When she returned home, she had her shower and let her hair dry, curly and long, over her shoulders. She chose a deep purple scarf of thinnest, airiest silk, in honor of the vestments priests wore at the beginning of Advent. Her bracelet was an enameled purple cuff.

She could do this.

It was her habit to eat a good breakfast, oatmeal or eggs, along with strong milky tea and some cheery rock music to raise her energy. Salt-N-Pepa and Cyndi Lauper, Motown and The Cars. Light, happy songs to get her heart into the right space. Her sermons were woven of the challenge of being human and the pleasure of being one with the Divine, and joy was always her goal. Uplift. Happiness. Joyful people could overcome trouble and illness and sorrow. Joy could blot out darkness.

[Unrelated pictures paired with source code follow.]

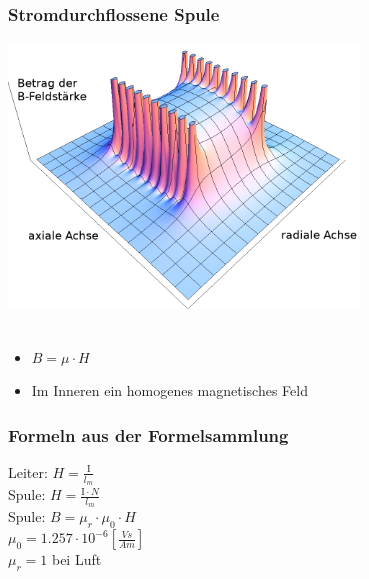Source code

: \begin{frame}
    \frametitle{Stromdurchflossene Spule}
    \begin{center}
		\includegraphics[width=0.7\textwidth]{a08/3-D_HFeld.png}\\
		\tiny \hyperlink{refs}{\cite{wm}} \\[1em] \large
		\begin{itemize}
		\item $B = \mu \cdot H$
		\item Im Inneren ein homogenes magnetisches Feld
		\end{itemize}
	\end{center}
\end{frame}

\begin{frame}
    \frametitle{Formeln aus der Formelsammlung}
    \begin{center}
        \huge Leiter: $H = \frac{\mathrm{I}}{l_m}$ \\[1em]
    	\huge Spule: $H = \frac{\mathrm{I} \cdot N}{l_m}$ \\[1em]
    	\huge Spule: $B = \mu_r \cdot \mu_0 \cdot H$\\[1em]
    	 $\mu_0 = 1.257 \cdot 10^{-6}[\frac{Vs}{Am}]$ \\[1em]
    	 $\mu_r = 1$ bei Luft
    \end{center}
\end{frame}


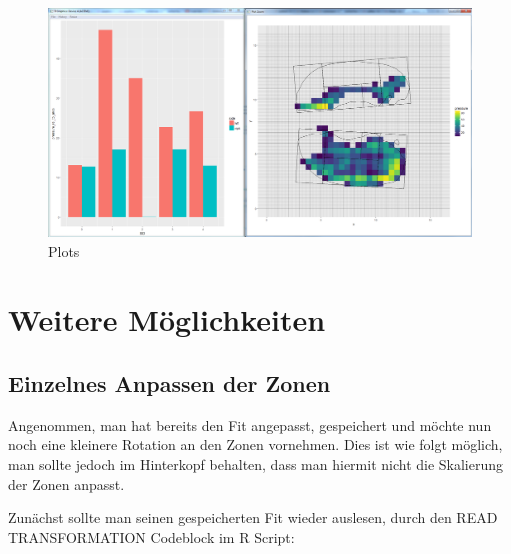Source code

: \documentclass[a4paper, openany, oneside]{memoir}
\begin{document}
\begin{figure}
\begin{center}
\includegraphics[height = 0.7\textheight, width=1\textwidth,keepaspectratio]{plots.png}
\end{center}
\caption{Plots}
\label{img_plots}
\end{figure}


\chapter{Weitere Möglichkeiten}
\section{Einzelnes Anpassen der Zonen}
Angenommen, man hat bereits den Fit angepasst, gespeichert und möchte nun noch eine kleinere Rotation an den Zonen vornehmen. Dies ist wie folgt möglich, man sollte jedoch im Hinterkopf behalten, dass man hiermit nicht die Skalierung der Zonen anpasst.

Zunächst sollte man seinen gespeicherten Fit wieder auslesen, durch den READ TRANSFORMATION Codeblock im R Script:
\end{document}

And this was a powerful, beautiful Sunday, one of the best of the year. Advent. Light arriving in the darkness of the world.

But she felt no light, anywhere in her, anywhere in the world. It was always a challenge to adjust to the rainy season, but this year it was even more difficult. They had not seen the sun since the harvest festival, almost two solid months before. The deep gloom, the eternal, endless sound of rain falling and falling and falling, and the constant cold damp were taking their toll.

Focus
, she told herself, drinking tea and poking at a bowl of oatmeal. She went over her notes for the sermon.
The light coming into the world. The beginning of the most sacred season for Christians. Advent. The birth of Christ. In metaphysical terms, a new start for all
.

An R.E.M. song wound through her head, mocking.
Losing my religion
.

Lost. It was lost.

And yet, she had an obligation to her congregation, who were still reeling. A web of soft despair had fallen over them, like a people enchanted in an old fairy tale, and they were looking to Elsa to help them shake it off.

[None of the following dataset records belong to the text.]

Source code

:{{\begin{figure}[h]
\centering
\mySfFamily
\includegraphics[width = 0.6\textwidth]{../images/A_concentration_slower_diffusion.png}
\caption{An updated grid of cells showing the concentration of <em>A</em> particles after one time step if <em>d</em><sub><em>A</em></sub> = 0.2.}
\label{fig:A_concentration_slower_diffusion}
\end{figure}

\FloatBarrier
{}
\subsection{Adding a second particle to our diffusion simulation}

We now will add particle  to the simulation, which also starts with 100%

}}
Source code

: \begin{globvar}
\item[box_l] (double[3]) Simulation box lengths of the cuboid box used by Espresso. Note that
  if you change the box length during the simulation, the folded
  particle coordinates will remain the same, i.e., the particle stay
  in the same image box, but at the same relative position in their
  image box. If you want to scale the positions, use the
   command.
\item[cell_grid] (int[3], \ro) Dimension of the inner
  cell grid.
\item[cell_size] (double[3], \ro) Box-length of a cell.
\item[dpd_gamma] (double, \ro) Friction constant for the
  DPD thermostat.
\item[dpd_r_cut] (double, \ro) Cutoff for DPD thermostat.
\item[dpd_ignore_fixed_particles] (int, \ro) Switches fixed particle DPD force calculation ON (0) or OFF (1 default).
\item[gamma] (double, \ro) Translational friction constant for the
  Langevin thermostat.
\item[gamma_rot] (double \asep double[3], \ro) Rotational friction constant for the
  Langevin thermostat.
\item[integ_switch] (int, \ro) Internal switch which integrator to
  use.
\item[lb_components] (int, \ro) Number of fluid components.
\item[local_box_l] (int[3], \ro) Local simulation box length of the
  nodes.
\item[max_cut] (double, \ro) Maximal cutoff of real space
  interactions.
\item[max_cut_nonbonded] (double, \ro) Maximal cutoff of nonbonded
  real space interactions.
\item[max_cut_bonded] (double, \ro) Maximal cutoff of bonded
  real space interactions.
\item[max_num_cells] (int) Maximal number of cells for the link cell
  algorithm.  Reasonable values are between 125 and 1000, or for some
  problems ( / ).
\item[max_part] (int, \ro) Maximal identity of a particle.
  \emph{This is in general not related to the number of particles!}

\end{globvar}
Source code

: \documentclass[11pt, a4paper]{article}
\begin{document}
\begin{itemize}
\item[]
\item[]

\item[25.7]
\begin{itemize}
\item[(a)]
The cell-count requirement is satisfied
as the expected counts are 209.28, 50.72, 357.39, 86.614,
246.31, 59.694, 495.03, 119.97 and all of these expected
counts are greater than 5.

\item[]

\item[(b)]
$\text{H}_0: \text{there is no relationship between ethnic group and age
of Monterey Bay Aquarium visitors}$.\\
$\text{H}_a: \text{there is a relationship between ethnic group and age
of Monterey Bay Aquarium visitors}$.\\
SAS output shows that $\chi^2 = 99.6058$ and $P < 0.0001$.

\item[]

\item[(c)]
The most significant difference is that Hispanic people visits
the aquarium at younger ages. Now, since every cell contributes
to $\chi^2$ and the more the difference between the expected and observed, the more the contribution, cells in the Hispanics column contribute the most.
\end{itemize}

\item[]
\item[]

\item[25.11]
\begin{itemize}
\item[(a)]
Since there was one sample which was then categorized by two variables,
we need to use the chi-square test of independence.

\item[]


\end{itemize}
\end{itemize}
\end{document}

This morning, she would give them the first Advent candle. She would sing the first Christmas carols of the season and would act
as if
—as if she believed, as if she still loved this season with abiding passion, as if there was healing if they would only reach for it.

At her feet, Charlie whined softly and licked her shin. “It’s all
right, baby,” she said. But it was hard to fool a dog. “Let’s go to church, shall we?”

He leapt to his feet and they drove over in the rain.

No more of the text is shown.